Pourquoi avoir choisi l'anthropologie ?

J’ai d’abord fait des études en histoire de l’art à l’école du Louvre, et une fois armée de cette formation je me suis intéressée aux contextes sociaux dans lesquels les œuvres sont produites. C’est cette attention portée non seulement aux œuvres dans une perspective historique mais également à leurs artisans dans une perspective ethnographique qui m’a amené à choisir l’anthropologie pour ensuite exercer dans un musée ethnologique et participer à la recontextualisation des œuvres dans ce cadre-ci.

Quel a été votre parcours après l’obtention du master ?

Pendant mon master, j’ai travaillé à la Société des amis du Musée national des Arts et Traditions populaires. Je n’ai pas passé les concours de la fonction publique tout de suite, mais j’ai d’abord travaillé dans l’édition multimédia et dans la presse culturelle.

Après cette période de 3-4 ans j’ai décidé de passer les concours de la fonction publique d’abord comme assistante puis attachée de conservation du patrimoine. J’ai ensuite gravi peu à peu les échelons jusqu’à être aujourd’hui conservatrice du patrimoine et directrice de la valorisation du patrimoine de la ville de Dijon.

Pouvez-vous nous décrire votre occupation actuelle ?

Je suis directrice de la valorisation du patrimoine pour la ville de Dijon. Concrètement, cela veut dire que je dirige une équipe d’une dizaine de personnes qui valorisent les patrimoines dijonnais auprès des publics, habitants de la ville et touristes. Cela concerne trois champs: l’histoire et le patrimoine de la ville qui est labellisée Ville d’art et d’histoire, le Repas gastronomique des Français en tant que patrimoine culturel immatériel de l’humanité et les Climats du vignoble de Bourgogne en tant que Patrimoine mondial inscrit par l’Unesco.

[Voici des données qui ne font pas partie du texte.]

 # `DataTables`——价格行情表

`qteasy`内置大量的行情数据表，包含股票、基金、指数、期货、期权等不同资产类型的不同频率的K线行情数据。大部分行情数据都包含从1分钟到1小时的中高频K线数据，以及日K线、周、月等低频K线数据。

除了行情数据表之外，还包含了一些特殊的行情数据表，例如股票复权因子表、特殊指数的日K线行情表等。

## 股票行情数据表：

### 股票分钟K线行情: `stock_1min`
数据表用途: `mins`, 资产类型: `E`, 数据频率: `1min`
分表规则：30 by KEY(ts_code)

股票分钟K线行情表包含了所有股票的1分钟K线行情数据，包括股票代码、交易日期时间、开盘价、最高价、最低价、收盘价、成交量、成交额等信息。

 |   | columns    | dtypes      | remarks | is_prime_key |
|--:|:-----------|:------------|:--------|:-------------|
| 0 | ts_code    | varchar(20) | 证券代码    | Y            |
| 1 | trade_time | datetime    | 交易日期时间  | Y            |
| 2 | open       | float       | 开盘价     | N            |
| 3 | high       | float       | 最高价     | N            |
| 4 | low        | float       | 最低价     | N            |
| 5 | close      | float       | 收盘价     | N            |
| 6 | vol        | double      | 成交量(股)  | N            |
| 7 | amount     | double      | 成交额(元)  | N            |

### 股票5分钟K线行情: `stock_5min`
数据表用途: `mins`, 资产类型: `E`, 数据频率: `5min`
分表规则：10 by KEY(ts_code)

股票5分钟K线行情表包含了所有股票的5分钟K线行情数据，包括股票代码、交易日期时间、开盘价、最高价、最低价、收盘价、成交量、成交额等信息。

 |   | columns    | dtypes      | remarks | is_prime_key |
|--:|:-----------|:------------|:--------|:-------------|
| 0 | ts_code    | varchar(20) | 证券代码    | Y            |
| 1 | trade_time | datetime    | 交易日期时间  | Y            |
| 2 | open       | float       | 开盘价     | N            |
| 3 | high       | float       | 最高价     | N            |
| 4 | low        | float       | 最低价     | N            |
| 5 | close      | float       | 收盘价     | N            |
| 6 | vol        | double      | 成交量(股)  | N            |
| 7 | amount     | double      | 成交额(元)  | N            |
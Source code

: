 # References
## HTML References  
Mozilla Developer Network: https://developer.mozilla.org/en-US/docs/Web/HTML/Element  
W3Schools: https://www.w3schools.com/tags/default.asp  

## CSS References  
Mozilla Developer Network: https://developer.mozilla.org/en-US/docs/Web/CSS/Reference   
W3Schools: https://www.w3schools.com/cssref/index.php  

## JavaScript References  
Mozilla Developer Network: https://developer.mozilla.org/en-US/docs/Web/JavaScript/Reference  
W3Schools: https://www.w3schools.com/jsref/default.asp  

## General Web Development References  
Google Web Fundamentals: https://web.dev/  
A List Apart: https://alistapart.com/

Pour ce faire, nous mettons en place des expositions, des publications, des outils d’interprétation, une programmation culturelle et événementielle, des actions pédagogiques.

Est-ce que vos y utilisez ce que vous avez appris à Nanterre ?

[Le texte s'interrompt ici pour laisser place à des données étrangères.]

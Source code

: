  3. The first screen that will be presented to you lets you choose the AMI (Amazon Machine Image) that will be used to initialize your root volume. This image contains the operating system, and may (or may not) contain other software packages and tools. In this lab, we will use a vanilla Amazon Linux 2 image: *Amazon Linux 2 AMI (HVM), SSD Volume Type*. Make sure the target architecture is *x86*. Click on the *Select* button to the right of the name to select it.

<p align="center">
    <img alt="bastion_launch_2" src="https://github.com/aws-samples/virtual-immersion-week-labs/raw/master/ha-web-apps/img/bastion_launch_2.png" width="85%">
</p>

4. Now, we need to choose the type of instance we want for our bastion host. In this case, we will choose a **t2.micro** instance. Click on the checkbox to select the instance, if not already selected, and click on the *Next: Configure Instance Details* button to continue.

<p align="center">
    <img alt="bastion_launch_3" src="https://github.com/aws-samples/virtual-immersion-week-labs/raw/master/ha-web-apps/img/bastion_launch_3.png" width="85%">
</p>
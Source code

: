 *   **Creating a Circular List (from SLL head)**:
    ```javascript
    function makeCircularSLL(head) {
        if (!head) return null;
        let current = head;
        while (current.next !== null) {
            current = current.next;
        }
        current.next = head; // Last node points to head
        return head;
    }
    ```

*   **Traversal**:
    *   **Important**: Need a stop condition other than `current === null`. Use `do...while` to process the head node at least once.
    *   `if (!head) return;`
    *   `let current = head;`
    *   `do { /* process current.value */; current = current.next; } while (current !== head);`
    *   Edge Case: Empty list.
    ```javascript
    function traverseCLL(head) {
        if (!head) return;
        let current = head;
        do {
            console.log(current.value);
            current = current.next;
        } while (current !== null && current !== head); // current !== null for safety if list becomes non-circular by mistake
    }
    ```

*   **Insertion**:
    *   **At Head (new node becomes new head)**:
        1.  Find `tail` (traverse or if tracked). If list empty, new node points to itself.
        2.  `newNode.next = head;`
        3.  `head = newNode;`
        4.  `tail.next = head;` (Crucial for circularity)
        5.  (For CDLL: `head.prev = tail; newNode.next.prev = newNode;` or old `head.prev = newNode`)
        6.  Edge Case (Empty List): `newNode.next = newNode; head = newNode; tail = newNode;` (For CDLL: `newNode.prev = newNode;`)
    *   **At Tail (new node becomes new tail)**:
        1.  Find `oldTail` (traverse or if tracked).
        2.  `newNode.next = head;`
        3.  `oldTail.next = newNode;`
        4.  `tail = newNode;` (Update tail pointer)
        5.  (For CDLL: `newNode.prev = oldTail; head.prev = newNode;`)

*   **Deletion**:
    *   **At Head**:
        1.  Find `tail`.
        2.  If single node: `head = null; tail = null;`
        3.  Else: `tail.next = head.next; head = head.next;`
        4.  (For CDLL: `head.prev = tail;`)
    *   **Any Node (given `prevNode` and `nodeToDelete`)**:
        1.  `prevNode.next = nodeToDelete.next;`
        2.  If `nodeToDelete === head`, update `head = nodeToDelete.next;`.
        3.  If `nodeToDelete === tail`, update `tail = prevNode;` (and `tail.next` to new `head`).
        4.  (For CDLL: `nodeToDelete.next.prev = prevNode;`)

Oui, comme je l’ai expliqué dans ma réponse précédente, ce sont sous ces trois aspects, comme facteur de compréhension plus claire des objets patrimoniaux, comme apport dans mon travail de médiation auprès du public, et comme méthode pour analyser les dynamiques de relations sociales, que je mobilise les acquis de ma formation en anthropologie.

Que vous a apporté votre formation en anthropologie à Nanterre ?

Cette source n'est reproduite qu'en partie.